In his decision this week striking down Pennsylvania's ban on gay marriage in Whitewood v. Wolf, U.S. District Judge John E. Jones III quoted extensively from the jurisprudence of Supreme Court Justice Anthony Kennedy. That came as no surprise, of course, since Kennedy has written all of the Court's biggest decisions in favor of gay rights, from Lawrence v. Texas (2003), which invalidated that state's ban on homosexual conduct, to United States v. Windsor (2013), which stuck down part of the 1996 Defense of Marriage Act.
But Judge Jones also relied on a more surprising ally to reach his conclusion. That ally was Justice Antonin Scalia, the same conservative jurist who once railed against his Supreme Court colleagues for "sign[ing] on to the so-called homosexual agenda." How did Scalia help Jones? It's relatively simple. When it came time for Jones to perform a crucial piece of legal analysis on the constitutionality of the Pennsylvania gay marriage ban, he found Scalia to be a more useful guide than Kennedy. That sealed the deal and allowed Jones to legalize same-sex unions in the Keystone State. Here's how these strange judicial bedfellows came together.
Last term in U.S. v. Windsor, the Supreme Court was tasked with deciding whether Section 3 of the Defense of Marriage Act (DOMA), which had forbidden the federal government from recognizing same-sex unions that were permitted under state law, violated the equal protection component of the Fifth Amendment. Kennedy's majority opinion held that it did.
In dissent, Scalia lambasted Kennedy for sidestepping the Court's precedents governing equal protection cases. "The opinion," Scalia wrote in Windsor, "does not resolve and indeed does not even mention what had been the central question in this litigation: whether, under the Equal Protection Clause, laws restricting marriage to a man and a woman are reviewed for more than mere rationality."
Scalia had a point. Typically, when the Equal Protection Clause of the 14th Amendment (or the equal protection component of the Fifth Amendment) is at issue, the courts first decide what degree of judicial review is appropriate for resolving the case. There are three basic settings. The most lenient is rational-basis review (Scalia's "mere rationality"), where the courts extend broad deference to the government. The next level is called intermediate scrutiny, or sometimes heightened scrutiny. Here the government must shoulder most of the burden of proof and demonstrate that its statute is substantially related to an important government objective. Finally, there is strict scrutiny, the most exacting standard, which requires the government to prove both that the law serves a compelling government interest and that it is the least restrictive means for achieving that interest.

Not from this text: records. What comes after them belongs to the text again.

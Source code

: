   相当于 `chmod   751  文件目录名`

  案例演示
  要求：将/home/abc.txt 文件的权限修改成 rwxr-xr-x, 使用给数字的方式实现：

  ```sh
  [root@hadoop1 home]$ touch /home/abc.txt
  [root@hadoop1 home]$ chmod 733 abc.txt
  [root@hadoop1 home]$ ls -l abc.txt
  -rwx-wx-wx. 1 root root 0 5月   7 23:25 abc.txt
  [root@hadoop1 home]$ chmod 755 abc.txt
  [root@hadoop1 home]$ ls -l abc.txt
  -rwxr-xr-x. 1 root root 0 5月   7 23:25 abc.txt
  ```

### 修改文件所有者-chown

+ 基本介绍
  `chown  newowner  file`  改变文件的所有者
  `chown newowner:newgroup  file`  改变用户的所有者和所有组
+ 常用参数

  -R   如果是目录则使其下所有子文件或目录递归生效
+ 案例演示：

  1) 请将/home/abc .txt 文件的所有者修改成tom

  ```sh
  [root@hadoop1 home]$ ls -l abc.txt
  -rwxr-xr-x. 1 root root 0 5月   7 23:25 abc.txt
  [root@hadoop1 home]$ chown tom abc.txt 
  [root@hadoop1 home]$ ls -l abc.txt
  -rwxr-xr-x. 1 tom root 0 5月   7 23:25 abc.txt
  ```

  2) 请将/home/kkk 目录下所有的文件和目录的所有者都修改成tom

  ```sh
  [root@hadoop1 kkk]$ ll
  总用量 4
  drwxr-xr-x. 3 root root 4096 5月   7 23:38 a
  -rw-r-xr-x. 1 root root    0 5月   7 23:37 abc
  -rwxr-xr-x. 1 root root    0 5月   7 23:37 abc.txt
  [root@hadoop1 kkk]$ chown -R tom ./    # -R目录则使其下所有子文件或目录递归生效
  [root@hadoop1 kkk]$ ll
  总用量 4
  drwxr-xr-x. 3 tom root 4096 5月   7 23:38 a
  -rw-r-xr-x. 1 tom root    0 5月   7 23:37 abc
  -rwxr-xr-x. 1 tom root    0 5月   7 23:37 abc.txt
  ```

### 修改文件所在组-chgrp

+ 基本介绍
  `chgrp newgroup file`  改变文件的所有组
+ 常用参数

That may sound like a bunch of lawyers splitting hairs; but the real-world impact cannot be overstated. Rational-basis review stacks the deck overwhelmingly in favor of the government. ("It is enough," the Supreme Court held in one rational-basis case, "that it might be thought that the particular legislative measure was a rational way" for lawmakers to proceed. Emphasis on might be thought.) Intermediate scrutiny, by contrast, reverses the odds and forces lawmakers to mount a persuasive and verifiable defense of their contested statutes. In practical terms, rational-basis review allows a gay marriage ban to remain in force; intermediate scrutiny requires the ban to fall.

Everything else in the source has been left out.